D’accord, nous sommes donc en Anjouan, une autre île de l’archipel. Je comprendrais plus tard que c’est la plaque tournante par laquelle transitent les personnes voulant se rendre de l’autre côté. Je nous revois marcher le long de ce port rempli de bananes (oui ce détail m’est resté en tête je ne sais pour quelle raison). On arrive ensuite dans cette maison dans laquelle d’autres voyageurs sont déjà installés. On nous prépare à manger. Du riz, du poisson frit et du « anchar » (tomates râpées et assaisonnée). Et là les connaisseurs se disent « Miam », mais non les amis c’était vraiment très fade, rien n’était salé. Mais j’avais tellement, mais alors là tellement faim que je ne pouvais rien refuser. Il faut de l’énergie car la suite va être hyper dure. J’aurais aimé pouvoir me reposer un peu, mais impossible avec tous ces enfants en bas âge qui pleurent, qui crient dans tous les sens. J’ai l’impression que la journée est au ralenti, mais la nuit finit par tomber, enfin. Il est temps de se regrouper. Je me rends alors compte qu’il y a une connaissance dans le groupe. On est du même village, il habite à quelques minutes de chez moi. Il me reconnaît, je me sens rassurée. On enfile nos sacs à dos avec le peu de vêtements qu’on pouvait se permettre d’apporter. Le passeur donne ses consignes et nous voilà partis pour une longue marche. Il faut être discrets, ne pas parler, chuchoter à peine. Après une ou deux heures, nous voilà arrivés. J’entends le bruit de cette mer agitée. Je panique. « Mais comment vais-je faire? Je ne sais pas nager. Et si je tombe?  » Autant de questions qui me passent par la tête. Chacun prie en silence. Mais la mer est vraiment trop agitée. Il y a un risque énorme. Il faut prendre une décision. Quoi qu’il en soit je devrais les suivre, je n’aurais pas vraiment le choix. Puis le verdict tombe et il est rassurant pour moi. « Nous ne pouvons pas partir ce soir. Il y a un gros danger. Nous allons devoir reporter« . Dit le passeur. J’ai senti beaucoup de déception chez certains, sûrement impatients de poser leurs pieds sur ce qui semble être un eldorado, de retrouver les leurs. À ce moment-là je n’avais qu’une envie, retourner chez moi. Mais on a pas cessé de me faire comprendre que non, il n’y aura pas de retour en arrière. Il faut maintenant refaire le chemin inverse. Retourner dormir jusqu’au lendemain. Je n’ai aucune nouvelle, ni de Mayotte, ni de la Grande-Comore. J’ai envie de pleurer mais qui va me consoler ? Alors je reste forte.

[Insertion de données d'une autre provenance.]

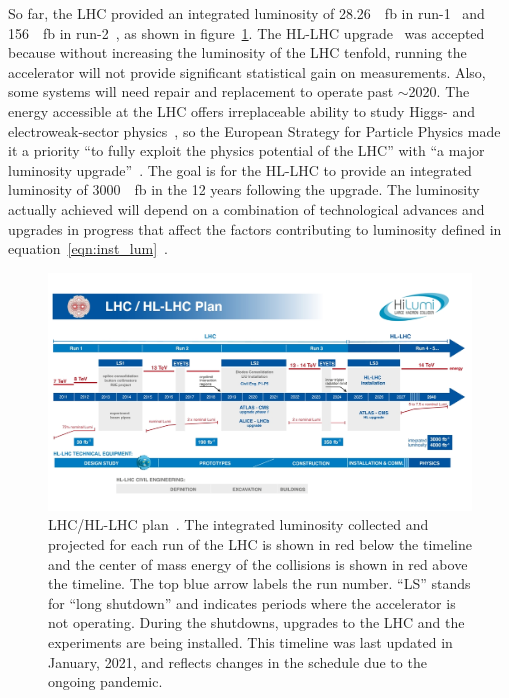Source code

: So far, the LHC provided an integrated luminosity of \SI{28.26}{\per\femto\barn} in run-1~\cite{atlas_luminosity_run1} and \SI{156}{\per\femto\barn} in run-2~\cite{atlas_luminosity_run2}, as shown in figure~\ref{fig:hl-lhc}. The HL-LHC upgrade~\cite{hl_lhc_tdr} was accepted because without increasing the luminosity of the LHC tenfold, running the accelerator will not provide significant statistical gain on measurements. Also, some systems will need repair and replacement to operate past $\sim$2020. The energy accessible at the LHC offers irreplaceable ability to study Higgs- and electroweak-sector physics~\cite{dainese_physics_2018}, so the European Strategy for Particle Physics made it a priority ``to fully exploit the physics potential of the LHC'' with ``a major luminosity upgrade''~\cite{european_strategy_for_particle_physics}. The goal is for the HL-LHC to provide an integrated luminosity of \SI{3000}{\per\femto\barn} in the 12 years following the upgrade. The luminosity actually achieved will depend on a combination of technological advances and upgrades in progress that affect the factors contributing to luminosity defined in equation~\ref{eqn:inst_lum}~\cite{hl_lhc_tdr}.


\begin{figure}
    \centering
    \includegraphics[width = \textwidth]{figures/HL-LHC-updated-January-2021_small.jpg}
    \caption{LHC/HL-LHC plan~\cite{hl-lhc_plan_picture_website}. The integrated luminosity collected and projected for each run of the LHC is shown in red below the timeline and the center of mass energy of the collisions is shown in red above the timeline. The top blue arrow labels the run number. ``LS'' stands for ``long shutdown'' and indicates periods where the accelerator is not operating. During the shutdowns, upgrades to the LHC and the experiments are being installed. This timeline was last updated in January, 2021, and reflects changes in the schedule due to the ongoing pandemic. }
    \label{fig:hl-lhc}
\end{figure}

Jusqu’à là c’était la partie la plus simple du voyage. Le plus difficile pour ne pas dire le pire, restait à venir. La fameuse traversée à bord du tristement célèbre « kwassa kwassa ». Je me souviens de la polémique qu’avait créé le président de la République en disant que le kwassa kwassa pêche « du » comorien. C’est une manière très déshumanisée de dire les choses, une blague de très mauvais goût. Certes, mais je me suis souvenue de ce soir-là, où nous étions entre la vie et la mort. Et vous savez quoi, une fois qu’on est dedans, entassés les uns sur les autres, je peux vous assurer qu’on ne se sent vraiment pas comme un être humain. Attention, je n’excuse nullement ses dires (loin de là), et non, la blague ne m’a pas fait rire. Avec le recule je me dis que quand on survit à un tél parcours on ne peut pas devenir bête dans sa vie. Du moins on ne devrait pas. Personnellement, à chaque fois que j’y pense j’ai conscience de la chance que j’ai eu de m’en être sortie. Le simple fait d’être en vie et le raconter moi-même c’est juste incroyable.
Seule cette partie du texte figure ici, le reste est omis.